Kahvemi alıp balkona çıktım. Mahir'in gönderdiği mesajı açtım. Ona söylediğim gibi üstü kapalı anlatmıştı. Gece yarısı, Serdar Büyüksöz ile kirli işlerine paravan olarak kullandıkları bir şirketin deposunda büyük bir mal alışverişi olacağını yazmıştı. O sırada Serdar'ı temizleyecekti. İki tarafta yaklaşık onar adam ile gelse depoda yirmi kişi olacaktı. Akşama daha çok vaktim olduğu için etraflıca düşünüp bir plan yapmaya karar verdim. Serdar itinin ölümünü gözlerimle görmeden rahat edemezdim.

***
(20:23)

Planımı yaptıktan sonra arabaya atlayıp her zaman geldiğim gece kulübüne geldim. Bu saatte açık olmuyordu. Ama ben zaten buraya o amaçla gelmemiştim. Kapıya geldiğimde güvenliğe selam verip aradığım kişiyi sordum. "Hoşgeldiniz Emir Bey. Cengiz abi odasında. Nasıl gideceğinizi biliyorsunuz."

Adama gülümseyip başımla selam verip ilerledim. Cengiz'in odasına geldim. Belli başlı kişilerin bildiği bu odanın yeri gizliydi. Kapıyı çaldım. "Napolyon'un son savaşı ?" İçeriden gelen soru şifreydi.

Tereddüt etmeden cevapladım. "Waterloo."

Kapı açıldı. Açar açmaz Cengiz sırıtarak bana baktı. "Vay efendim kimleri görüyorum. Emir bey siz uğrar mıydınız buralara?" Kenara çekilip eliyle içeri girmemi işaret etti.

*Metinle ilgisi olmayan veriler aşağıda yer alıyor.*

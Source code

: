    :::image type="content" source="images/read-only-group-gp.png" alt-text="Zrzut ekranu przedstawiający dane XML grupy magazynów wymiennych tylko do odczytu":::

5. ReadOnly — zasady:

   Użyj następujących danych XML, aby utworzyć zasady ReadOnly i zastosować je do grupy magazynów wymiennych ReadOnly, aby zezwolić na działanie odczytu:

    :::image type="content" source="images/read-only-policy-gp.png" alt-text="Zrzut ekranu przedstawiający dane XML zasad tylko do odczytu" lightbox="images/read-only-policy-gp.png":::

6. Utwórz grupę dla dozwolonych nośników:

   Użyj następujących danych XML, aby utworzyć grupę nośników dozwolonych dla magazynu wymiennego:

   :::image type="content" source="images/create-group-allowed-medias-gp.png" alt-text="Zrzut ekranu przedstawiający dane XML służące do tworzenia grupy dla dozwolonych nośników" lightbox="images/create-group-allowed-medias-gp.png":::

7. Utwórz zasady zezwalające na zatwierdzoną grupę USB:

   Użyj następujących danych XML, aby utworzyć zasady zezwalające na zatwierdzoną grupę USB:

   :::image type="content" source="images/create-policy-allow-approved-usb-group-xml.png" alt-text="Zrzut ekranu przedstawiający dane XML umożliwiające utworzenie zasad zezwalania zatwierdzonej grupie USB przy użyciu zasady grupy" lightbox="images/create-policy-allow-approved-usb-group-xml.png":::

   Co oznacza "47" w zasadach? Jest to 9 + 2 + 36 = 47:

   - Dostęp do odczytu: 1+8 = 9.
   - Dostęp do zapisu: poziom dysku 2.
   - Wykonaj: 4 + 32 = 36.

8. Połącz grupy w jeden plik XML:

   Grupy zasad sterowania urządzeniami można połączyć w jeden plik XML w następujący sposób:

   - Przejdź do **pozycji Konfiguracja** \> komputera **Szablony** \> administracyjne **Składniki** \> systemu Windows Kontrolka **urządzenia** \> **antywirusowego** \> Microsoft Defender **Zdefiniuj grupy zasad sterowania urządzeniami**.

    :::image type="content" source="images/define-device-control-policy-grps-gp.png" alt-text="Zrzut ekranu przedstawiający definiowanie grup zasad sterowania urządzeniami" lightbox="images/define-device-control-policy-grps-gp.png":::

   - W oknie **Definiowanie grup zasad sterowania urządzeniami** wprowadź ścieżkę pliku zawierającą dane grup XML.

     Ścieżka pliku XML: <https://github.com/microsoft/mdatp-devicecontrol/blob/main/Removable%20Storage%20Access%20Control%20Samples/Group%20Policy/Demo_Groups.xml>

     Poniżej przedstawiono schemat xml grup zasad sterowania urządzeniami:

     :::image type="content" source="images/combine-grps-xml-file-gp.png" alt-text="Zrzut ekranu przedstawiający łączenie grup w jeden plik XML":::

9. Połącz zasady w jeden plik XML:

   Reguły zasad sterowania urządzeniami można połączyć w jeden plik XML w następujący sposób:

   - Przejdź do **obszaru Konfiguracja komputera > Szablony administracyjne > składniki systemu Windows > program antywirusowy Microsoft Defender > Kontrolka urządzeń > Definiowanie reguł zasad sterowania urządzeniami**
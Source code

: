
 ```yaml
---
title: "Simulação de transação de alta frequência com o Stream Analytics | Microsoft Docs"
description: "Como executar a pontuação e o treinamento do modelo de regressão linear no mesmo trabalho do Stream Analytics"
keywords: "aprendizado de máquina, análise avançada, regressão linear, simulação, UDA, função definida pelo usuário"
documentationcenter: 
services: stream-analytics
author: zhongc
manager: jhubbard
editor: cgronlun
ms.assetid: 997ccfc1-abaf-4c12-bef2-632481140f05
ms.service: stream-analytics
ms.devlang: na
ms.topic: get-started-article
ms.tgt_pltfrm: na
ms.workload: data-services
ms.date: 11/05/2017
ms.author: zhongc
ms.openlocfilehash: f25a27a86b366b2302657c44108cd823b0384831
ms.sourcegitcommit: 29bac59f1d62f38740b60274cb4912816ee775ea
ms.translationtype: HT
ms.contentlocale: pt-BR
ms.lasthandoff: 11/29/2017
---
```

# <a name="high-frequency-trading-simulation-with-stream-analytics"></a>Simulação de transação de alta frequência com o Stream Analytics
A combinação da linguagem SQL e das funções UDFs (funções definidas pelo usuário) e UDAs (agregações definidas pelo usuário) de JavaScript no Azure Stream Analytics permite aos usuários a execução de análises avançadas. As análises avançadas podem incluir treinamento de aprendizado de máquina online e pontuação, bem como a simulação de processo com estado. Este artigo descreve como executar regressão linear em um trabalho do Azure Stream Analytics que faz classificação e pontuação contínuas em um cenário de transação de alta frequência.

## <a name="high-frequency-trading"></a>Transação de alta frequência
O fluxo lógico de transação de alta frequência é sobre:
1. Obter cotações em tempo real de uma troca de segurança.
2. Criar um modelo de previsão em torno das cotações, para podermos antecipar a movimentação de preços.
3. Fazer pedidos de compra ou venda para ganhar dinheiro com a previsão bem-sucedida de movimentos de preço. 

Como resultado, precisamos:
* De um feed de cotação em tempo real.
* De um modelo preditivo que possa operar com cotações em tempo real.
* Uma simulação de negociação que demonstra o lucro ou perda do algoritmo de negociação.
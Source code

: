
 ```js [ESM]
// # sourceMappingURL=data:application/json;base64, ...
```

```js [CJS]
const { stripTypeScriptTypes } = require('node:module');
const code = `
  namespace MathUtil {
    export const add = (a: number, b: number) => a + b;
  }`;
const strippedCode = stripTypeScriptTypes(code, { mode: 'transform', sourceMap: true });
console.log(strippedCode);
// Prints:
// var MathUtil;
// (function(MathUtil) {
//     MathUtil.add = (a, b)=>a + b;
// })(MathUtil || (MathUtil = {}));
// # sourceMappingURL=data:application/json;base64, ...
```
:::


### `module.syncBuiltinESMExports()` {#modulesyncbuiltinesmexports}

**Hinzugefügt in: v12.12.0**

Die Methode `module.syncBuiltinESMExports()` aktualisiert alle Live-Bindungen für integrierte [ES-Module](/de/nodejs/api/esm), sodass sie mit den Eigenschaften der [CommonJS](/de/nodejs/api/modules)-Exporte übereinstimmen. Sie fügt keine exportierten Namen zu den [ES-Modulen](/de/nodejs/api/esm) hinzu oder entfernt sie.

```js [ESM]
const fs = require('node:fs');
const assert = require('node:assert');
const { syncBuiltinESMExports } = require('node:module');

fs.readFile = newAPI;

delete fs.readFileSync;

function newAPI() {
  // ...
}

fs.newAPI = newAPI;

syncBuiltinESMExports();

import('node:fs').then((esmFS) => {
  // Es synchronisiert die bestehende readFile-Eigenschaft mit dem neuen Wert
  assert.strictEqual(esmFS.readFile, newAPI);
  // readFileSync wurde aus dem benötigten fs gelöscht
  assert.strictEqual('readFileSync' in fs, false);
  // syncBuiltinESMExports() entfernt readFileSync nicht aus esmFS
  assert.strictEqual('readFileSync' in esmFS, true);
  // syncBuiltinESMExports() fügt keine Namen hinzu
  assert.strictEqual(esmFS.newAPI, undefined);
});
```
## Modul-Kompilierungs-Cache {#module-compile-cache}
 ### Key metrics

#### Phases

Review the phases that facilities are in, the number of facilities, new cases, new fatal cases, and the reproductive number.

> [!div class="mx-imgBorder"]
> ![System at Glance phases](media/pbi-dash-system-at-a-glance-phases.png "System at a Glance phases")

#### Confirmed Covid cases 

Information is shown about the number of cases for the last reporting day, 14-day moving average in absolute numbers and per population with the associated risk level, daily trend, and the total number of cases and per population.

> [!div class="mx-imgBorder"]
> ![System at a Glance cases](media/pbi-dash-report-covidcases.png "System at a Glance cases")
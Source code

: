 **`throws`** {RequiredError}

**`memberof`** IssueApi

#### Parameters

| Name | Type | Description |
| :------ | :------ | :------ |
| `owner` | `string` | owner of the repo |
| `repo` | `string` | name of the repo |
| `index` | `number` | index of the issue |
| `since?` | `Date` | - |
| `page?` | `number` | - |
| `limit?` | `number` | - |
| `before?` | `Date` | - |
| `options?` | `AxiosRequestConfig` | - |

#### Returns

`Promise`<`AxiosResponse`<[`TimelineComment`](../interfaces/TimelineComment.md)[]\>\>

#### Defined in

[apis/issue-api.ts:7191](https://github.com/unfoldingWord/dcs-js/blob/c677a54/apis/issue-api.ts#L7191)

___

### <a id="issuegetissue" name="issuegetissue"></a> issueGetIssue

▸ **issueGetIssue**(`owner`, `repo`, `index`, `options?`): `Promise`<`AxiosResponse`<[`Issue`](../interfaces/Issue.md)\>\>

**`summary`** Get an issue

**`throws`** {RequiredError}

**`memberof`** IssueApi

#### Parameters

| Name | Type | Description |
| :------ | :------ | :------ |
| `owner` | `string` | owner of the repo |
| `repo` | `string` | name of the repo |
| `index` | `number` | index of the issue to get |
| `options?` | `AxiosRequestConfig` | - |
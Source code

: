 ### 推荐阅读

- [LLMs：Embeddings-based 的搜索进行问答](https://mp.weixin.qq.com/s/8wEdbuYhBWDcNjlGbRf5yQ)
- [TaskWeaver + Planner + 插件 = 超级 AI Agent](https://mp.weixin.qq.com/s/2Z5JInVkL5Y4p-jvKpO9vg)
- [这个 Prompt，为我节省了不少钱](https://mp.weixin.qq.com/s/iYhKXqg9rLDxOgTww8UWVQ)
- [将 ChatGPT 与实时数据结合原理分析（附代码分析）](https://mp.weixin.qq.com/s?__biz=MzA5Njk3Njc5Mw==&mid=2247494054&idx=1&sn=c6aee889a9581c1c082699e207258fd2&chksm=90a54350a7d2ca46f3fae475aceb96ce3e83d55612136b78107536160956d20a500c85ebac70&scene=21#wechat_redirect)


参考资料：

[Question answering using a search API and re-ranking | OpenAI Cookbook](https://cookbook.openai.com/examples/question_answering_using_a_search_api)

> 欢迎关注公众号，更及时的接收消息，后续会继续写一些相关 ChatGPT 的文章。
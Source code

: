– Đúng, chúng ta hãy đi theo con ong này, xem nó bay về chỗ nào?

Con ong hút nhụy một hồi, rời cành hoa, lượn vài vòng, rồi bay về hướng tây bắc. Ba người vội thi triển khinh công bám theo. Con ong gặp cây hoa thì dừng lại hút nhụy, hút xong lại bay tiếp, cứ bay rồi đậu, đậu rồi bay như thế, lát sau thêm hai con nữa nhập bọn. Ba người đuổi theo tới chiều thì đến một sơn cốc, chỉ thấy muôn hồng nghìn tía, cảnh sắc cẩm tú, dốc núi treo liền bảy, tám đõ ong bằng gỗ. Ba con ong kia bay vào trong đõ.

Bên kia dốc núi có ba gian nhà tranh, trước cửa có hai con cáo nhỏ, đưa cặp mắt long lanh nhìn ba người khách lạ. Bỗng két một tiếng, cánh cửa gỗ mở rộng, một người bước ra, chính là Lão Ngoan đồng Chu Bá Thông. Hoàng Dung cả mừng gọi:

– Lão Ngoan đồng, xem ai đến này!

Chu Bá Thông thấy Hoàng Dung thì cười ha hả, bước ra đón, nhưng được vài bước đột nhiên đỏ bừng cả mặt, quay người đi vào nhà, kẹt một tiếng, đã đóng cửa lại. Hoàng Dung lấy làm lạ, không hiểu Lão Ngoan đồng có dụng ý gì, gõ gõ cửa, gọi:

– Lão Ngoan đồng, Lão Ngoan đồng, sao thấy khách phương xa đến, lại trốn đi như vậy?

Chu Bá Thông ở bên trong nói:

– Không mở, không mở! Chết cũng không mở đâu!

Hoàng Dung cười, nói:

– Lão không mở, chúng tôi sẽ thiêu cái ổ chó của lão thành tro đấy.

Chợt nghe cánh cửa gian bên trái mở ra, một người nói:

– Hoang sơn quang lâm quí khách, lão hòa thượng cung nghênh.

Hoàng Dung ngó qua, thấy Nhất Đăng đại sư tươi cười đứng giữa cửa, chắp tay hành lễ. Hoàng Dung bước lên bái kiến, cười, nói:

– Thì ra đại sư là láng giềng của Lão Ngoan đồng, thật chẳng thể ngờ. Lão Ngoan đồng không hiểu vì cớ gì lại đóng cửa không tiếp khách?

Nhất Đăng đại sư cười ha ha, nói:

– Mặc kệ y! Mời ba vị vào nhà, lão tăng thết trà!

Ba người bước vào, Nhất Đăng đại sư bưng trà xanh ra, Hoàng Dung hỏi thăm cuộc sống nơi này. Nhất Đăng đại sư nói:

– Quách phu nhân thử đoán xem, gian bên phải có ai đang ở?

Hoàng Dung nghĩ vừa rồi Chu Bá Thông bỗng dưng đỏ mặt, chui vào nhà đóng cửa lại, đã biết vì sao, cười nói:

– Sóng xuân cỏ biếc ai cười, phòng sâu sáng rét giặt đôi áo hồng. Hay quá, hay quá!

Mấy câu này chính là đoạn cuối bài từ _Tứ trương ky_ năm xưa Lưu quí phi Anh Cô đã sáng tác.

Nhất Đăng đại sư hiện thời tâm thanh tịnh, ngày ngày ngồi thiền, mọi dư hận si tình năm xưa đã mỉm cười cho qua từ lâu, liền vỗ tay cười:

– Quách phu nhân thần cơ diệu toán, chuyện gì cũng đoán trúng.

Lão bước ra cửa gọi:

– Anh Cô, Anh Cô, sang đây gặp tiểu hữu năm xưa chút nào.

Sonra masasına geçti.

Sağ taraftaki tek koltuğa oturdum. "Cengizciğim seninle küçük bir işimiz var."

Cengiz geriye yaslandı. "Bu iş yüzündeki izlerle alakalı mı?"

Zoraki gülümsedim. "Evet. Bana bir silah lazım."

Cengiz ellerin masaya koyarak bana doğru eğildi. Ayağa kalkmıştı. Fısıldadı. "Emirciğim bilirsin seni severim. Ama başımıza iş almayız değil mi?"

"Merak etme. Temiz iş olacak. Silahı iş biter bitmez imha edeceğim."

Yerinden kalkıp arkasına döndü. Arkada duran kitaplıktaki bir kaç kitabı yerinden aldı. Elektronik bir kasaya ulaştı. Kasayı açıp çıkardığı silah ile masasına döndü. Silahı masada kaydırarak bana uzattı.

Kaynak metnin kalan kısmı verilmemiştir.